Extracted data Start Marker
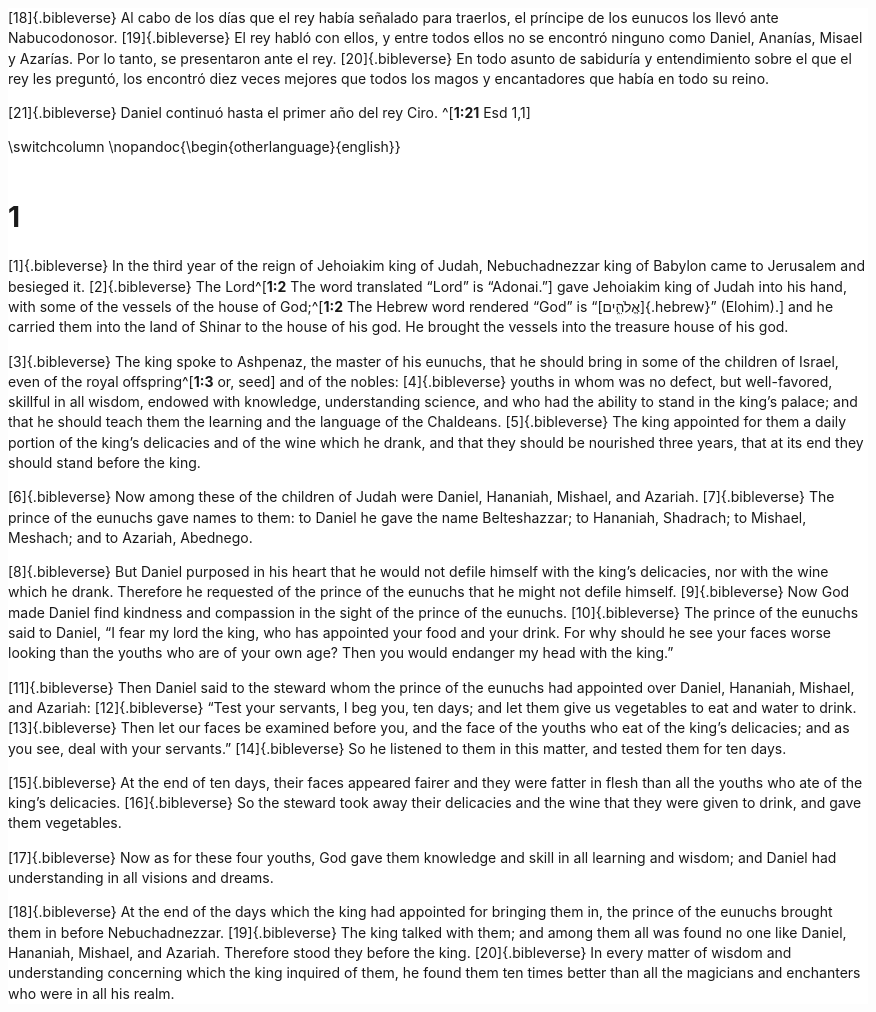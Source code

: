 [18]{.bibleverse} Al cabo de los días que el rey había señalado para traerlos, el príncipe de los eunucos los llevó ante Nabucodonosor. [19]{.bibleverse} El rey habló con ellos, y entre todos ellos no se encontró ninguno como Daniel, Ananías, Misael y Azarías. Por lo tanto, se presentaron ante el rey. [20]{.bibleverse} En todo asunto de sabiduría y entendimiento sobre el que el rey les preguntó, los encontró diez veces mejores que todos los magos y encantadores que había en todo su reino.

[21]{.bibleverse} Daniel continuó hasta el primer año del rey Ciro. ^[**1:21** Esd 1,1]

\switchcolumn
\nopandoc{\begin{otherlanguage}{english}}

# 1
[1]{.bibleverse} In the third year of the reign of Jehoiakim king of Judah, Nebuchadnezzar king of Babylon came to Jerusalem and besieged it. [2]{.bibleverse} The Lord^[**1:2** The word translated “Lord” is “Adonai.”] gave Jehoiakim king of Judah into his hand, with some of the vessels of the house of God;^[**1:2** The Hebrew word rendered “God” is “[אֱלֹהִ֑ים]{.hebrew}” (Elohim).] and he carried them into the land of Shinar to the house of his god. He brought the vessels into the treasure house of his god. 

[3]{.bibleverse} The king spoke to Ashpenaz, the master of his eunuchs, that he should bring in some of the children of Israel, even of the royal offspring^[**1:3** or, seed] and of the nobles: [4]{.bibleverse} youths in whom was no defect, but well-favored, skillful in all wisdom, endowed with knowledge, understanding science, and who had the ability to stand in the king’s palace; and that he should teach them the learning and the language of the Chaldeans. [5]{.bibleverse} The king appointed for them a daily portion of the king’s delicacies and of the wine which he drank, and that they should be nourished three years, that at its end they should stand before the king. 

[6]{.bibleverse} Now among these of the children of Judah were Daniel, Hananiah, Mishael, and Azariah. [7]{.bibleverse} The prince of the eunuchs gave names to them: to Daniel he gave the name Belteshazzar; to Hananiah, Shadrach; to Mishael, Meshach; and to Azariah, Abednego. 

[8]{.bibleverse} But Daniel purposed in his heart that he would not defile himself with the king’s delicacies, nor with the wine which he drank. Therefore he requested of the prince of the eunuchs that he might not defile himself. [9]{.bibleverse} Now God made Daniel find kindness and compassion in the sight of the prince of the eunuchs. [10]{.bibleverse} The prince of the eunuchs said to Daniel, “I fear my lord the king, who has appointed your food and your drink. For why should he see your faces worse looking than the youths who are of your own age? Then you would endanger my head with the king.” 

[11]{.bibleverse} Then Daniel said to the steward whom the prince of the eunuchs had appointed over Daniel, Hananiah, Mishael, and Azariah: [12]{.bibleverse} “Test your servants, I beg you, ten days; and let them give us vegetables to eat and water to drink. [13]{.bibleverse} Then let our faces be examined before you, and the face of the youths who eat of the king’s delicacies; and as you see, deal with your servants.” [14]{.bibleverse} So he listened to them in this matter, and tested them for ten days. 

[15]{.bibleverse} At the end of ten days, their faces appeared fairer and they were fatter in flesh than all the youths who ate of the king’s delicacies. [16]{.bibleverse} So the steward took away their delicacies and the wine that they were given to drink, and gave them vegetables. 

[17]{.bibleverse} Now as for these four youths, God gave them knowledge and skill in all learning and wisdom; and Daniel had understanding in all visions and dreams. 

[18]{.bibleverse} At the end of the days which the king had appointed for bringing them in, the prince of the eunuchs brought them in before Nebuchadnezzar. [19]{.bibleverse} The king talked with them; and among them all was found no one like Daniel, Hananiah, Mishael, and Azariah. Therefore stood they before the king. [20]{.bibleverse} In every matter of wisdom and understanding concerning which the king inquired of them, he found them ten times better than all the magicians and enchanters who were in all his realm.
Extracted data End Marker
• Exercise description
Start at the top line above and repeat the records verbatim, leaving images out.

• Result of this task
Source code

: [18]{.bibleverse} Al cabo de los días que el rey había señalado para traerlos, el príncipe de los eunucos los llevó ante Nabucodonosor. [19]{.bibleverse} El rey habló con ellos, y entre todos ellos no se encontró ninguno como Daniel, Ananías, Misael y Azarías. Por lo tanto, se presentaron ante el rey. [20]{.bibleverse} En todo asunto de sabiduría y entendimiento sobre el que el rey les preguntó, los encontró diez veces mejores que todos los magos y encantadores que había en todo su reino.

[21]{.bibleverse} Daniel continuó hasta el primer año del rey Ciro. ^[**1:21** Esd 1,1]

\switchcolumn
\nopandoc{\begin{otherlanguage}{english}}

# 1
[1]{.bibleverse} In the third year of the reign of Jehoiakim king of Judah, Nebuchadnezzar king of Babylon came to Jerusalem and besieged it. [2]{.bibleverse} The Lord^[**1:2** The word translated “Lord” is “Adonai.”] gave Jehoiakim king of Judah into his hand, with some of the vessels of the house of God;^[**1:2** The Hebrew word rendered “God” is “[אֱלֹהִ֑ים]{.hebrew}” (Elohim).] and he carried them into the land of Shinar to the house of his god. He brought the vessels into the treasure house of his god. 

[3]{.bibleverse} The king spoke to Ashpenaz, the master of his eunuchs, that he should bring in some of the children of Israel, even of the royal offspring^[**1:3** or, seed] and of the nobles: [4]{.bibleverse} youths in whom was no defect, but well-favored, skillful in all wisdom, endowed with knowledge, understanding science, and who had the ability to stand in the king’s palace; and that he should teach them the learning and the language of the Chaldeans. [5]{.bibleverse} The king appointed for them a daily portion of the king’s delicacies and of the wine which he drank, and that they should be nourished three years, that at its end they should stand before the king. 

[6]{.bibleverse} Now among these of the children of Judah were Daniel, Hananiah, Mishael, and Azariah. [7]{.bibleverse} The prince of the eunuchs gave names to them: to Daniel he gave the name Belteshazzar; to Hananiah, Shadrach; to Mishael, Meshach; and to Azariah, Abednego. 

[8]{.bibleverse} But Daniel purposed in his heart that he would not defile himself with the king’s delicacies, nor with the wine which he drank. Therefore he requested of the prince of the eunuchs that he might not defile himself. [9]{.bibleverse} Now God made Daniel find kindness and compassion in the sight of the prince of the eunuchs. [10]{.bibleverse} The prince of the eunuchs said to Daniel, “I fear my lord the king, who has appointed your food and your drink. For why should he see your faces worse looking than the youths who are of your own age? Then you would endanger my head with the king.” 

[11]{.bibleverse} Then Daniel said to the steward whom the prince of the eunuchs had appointed over Daniel, Hananiah, Mishael, and Azariah: [12]{.bibleverse} “Test your servants, I beg you, ten days; and let them give us vegetables to eat and water to drink. [13]{.bibleverse} Then let our faces be examined before you, and the face of the youths who eat of the king’s delicacies; and as you see, deal with your servants.” [14]{.bibleverse} So he listened to them in this matter, and tested them for ten days. 

[15]{.bibleverse} At the end of ten days, their faces appeared fairer and they were fatter in flesh than all the youths who ate of the king’s delicacies. [16]{.bibleverse} So the steward took away their delicacies and the wine that they were given to drink, and gave them vegetables. 

[17]{.bibleverse} Now as for these four youths, God gave them knowledge and skill in all learning and wisdom; and Daniel had understanding in all visions and dreams. 

[18]{.bibleverse} At the end of the days which the king had appointed for bringing them in, the prince of the eunuchs brought them in before Nebuchadnezzar. [19]{.bibleverse} The king talked with them; and among them all was found no one like Daniel, Hananiah, Mishael, and Azariah. Therefore stood they before the king. [20]{.bibleverse} In every matter of wisdom and understanding concerning which the king inquired of them, he found them ten times better than all the magicians and enchanters who were in all his realm.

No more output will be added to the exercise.